Saturday, October 4, 2014

Whats new in vSphere 5.5 ?

Whats new in vSphere 5.5?
  • Hot-Pluggable SSD PCI Express (PCIe) Devices - ability to hot-add or hot-remove the solid-state disks.
  • Support for Reliable Memory Technology - ESXi runs on Memory, if error occurs, it crashes and VMs too. To protect against memory errors, ESXi takes advantage of hardware vendor enable Reliable memory technology.
  • Enhancements for CPU C-States.
  • Storage - Support for 62TB VMDK- vSphere 5.5 increases the maximum size of a virtual machine disk file (VMDK) to 62TB (note the maximum VMFS volume size is 64TB where the max VMDK file size is 62TB).  The maximum size for a Raw Device Mapping (RDM) has also been increased to 62TB.
  • 16GB E2E support.
  • Expanded vGPU Support - 5.1 was limited to Nvidia - now supports Nvidia & AMD GPUs.
  • Doubled Host-Level Configuration Maximums.
  • 16Gb End-to-End Support – In vSphere 5.5 16Gb end-to-end FC support is now available.  Both the HBAs and array controllers can run at 16Gb as long as the FC switch between the initiator and target supports it.
  • Graphics acceleration now possible on Linux Guest OS.
  • vSphere App HA - works in conjunction with vSphere HA monitoring and VM monitoring to improve application up-time. can be configured to restart application service when issue is detected.
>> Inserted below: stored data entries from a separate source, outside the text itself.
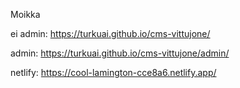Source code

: Moikka

ei admin: https://turkuai.github.io/cms-vittujone/

admin: https://turkuai.github.io/cms-vittujone/admin/

netlify: https://cool-lamington-cce8a6.netlify.app/

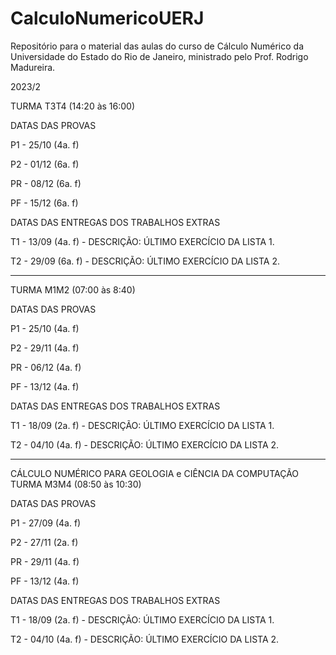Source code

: # CalculoNumericoUERJ
Repositório para o material das aulas do curso de Cálculo Numérico da Universidade do Estado do Rio de Janeiro, ministrado pelo Prof. Rodrigo Madureira.


2023/2

TURMA T3T4 (14:20 às 16:00)

DATAS DAS PROVAS 

P1 - 25/10 (4a. f)

P2 - 01/12 (6a. f)

PR - 08/12 (6a. f)

PF - 15/12 (6a. f)


DATAS DAS ENTREGAS DOS TRABALHOS EXTRAS 

T1 - 13/09 (4a. f) - DESCRIÇÃO: ÚLTIMO EXERCÍCIO DA LISTA 1.

T2 - 29/09 (6a. f) - DESCRIÇÃO: ÚLTIMO EXERCÍCIO DA LISTA 2.


----------------------------------------------------------------------------------------------


TURMA M1M2 (07:00 às 8:40)

DATAS DAS PROVAS 

P1 - 25/10 (4a. f)

P2 - 29/11 (4a. f)

PR - 06/12 (4a. f)

PF - 13/12 (4a. f)


DATAS DAS ENTREGAS DOS TRABALHOS EXTRAS 

T1 - 18/09 (2a. f) - DESCRIÇÃO: ÚLTIMO EXERCÍCIO DA LISTA 1.

T2 - 04/10 (4a. f) - DESCRIÇÃO: ÚLTIMO EXERCÍCIO DA LISTA 2.




----------------------------------------------------------------------------------------------

CÁLCULO NUMÉRICO PARA GEOLOGIA e CIÊNCIA DA COMPUTAÇÃO 
TURMA M3M4 (08:50 às 10:30)

DATAS DAS PROVAS 

P1 - 27/09 (4a. f)

P2 - 27/11 (2a. f)

PR - 29/11 (4a. f)

PF - 13/12 (4a. f)


DATAS DAS ENTREGAS DOS TRABALHOS EXTRAS 

T1 - 18/09 (2a. f) - DESCRIÇÃO: ÚLTIMO EXERCÍCIO DA LISTA 1.

T2 - 04/10 (4a. f) - DESCRIÇÃO: ÚLTIMO EXERCÍCIO DA LISTA 2.





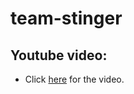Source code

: # team-stinger

## Youtube video:
- Click [here](https://www.youtube.com/watch?v=ZUfITBznwsI) for the video.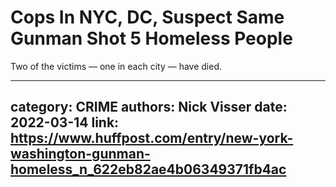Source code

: # Cops In NYC, DC, Suspect Same Gunman Shot 5 Homeless People

Two of the victims — one in each city — have died.

---
category: CRIME
authors: Nick Visser
date: 2022-03-14
link: https://www.huffpost.com/entry/new-york-washington-gunman-homeless_n_622eb82ae4b06349371fb4ac
---
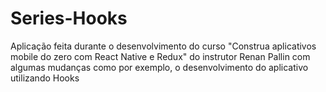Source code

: # Series-Hooks
Aplicação feita durante o desenvolvimento do curso "Construa aplicativos mobile do zero com React Native e Redux" do instrutor Renan Pallin com algumas mudanças como por exemplo, o desenvolvimento do aplicativo utilizando Hooks
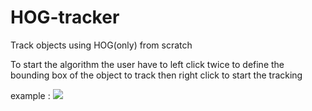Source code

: # HOG-tracker
Track objects using HOG(only) from scratch


To start the algorithm the user have to left click twice to define the bounding box of the object to track then right click to start the tracking

example : 
 ![](ezgif.com-gif-maker-min.gif)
Can also reset VM if Application fails to start.
  • For hosts with different CPU vendors in a cluster:
    • Per-Virtual-Machine CPU masking - hide or show NX/XD bit (No Execute / Execute Disable)
    • VMware Enhanced vMotion compatibility - On the hardware side - Intel & AMD put functions in the CPUs that would allow them to modify the CPU ID value returned by the CPUs. Intel calls this functionality as FlexMigration. AMD - embedded this into the AMD-V virtualization extenstions. On Software side, VMware created s/w that takes advantage of this hardware functionality to create a common CPU ID baseline for all servers within the cluster. Introduced in ESX/ESXi 3.5 Update2.

How Storage vMotion works ?

How Storage vMotion works?

Storage vMotion enables live migration of running virtual machine disk files from one storage location to another with no downtime or service disruption.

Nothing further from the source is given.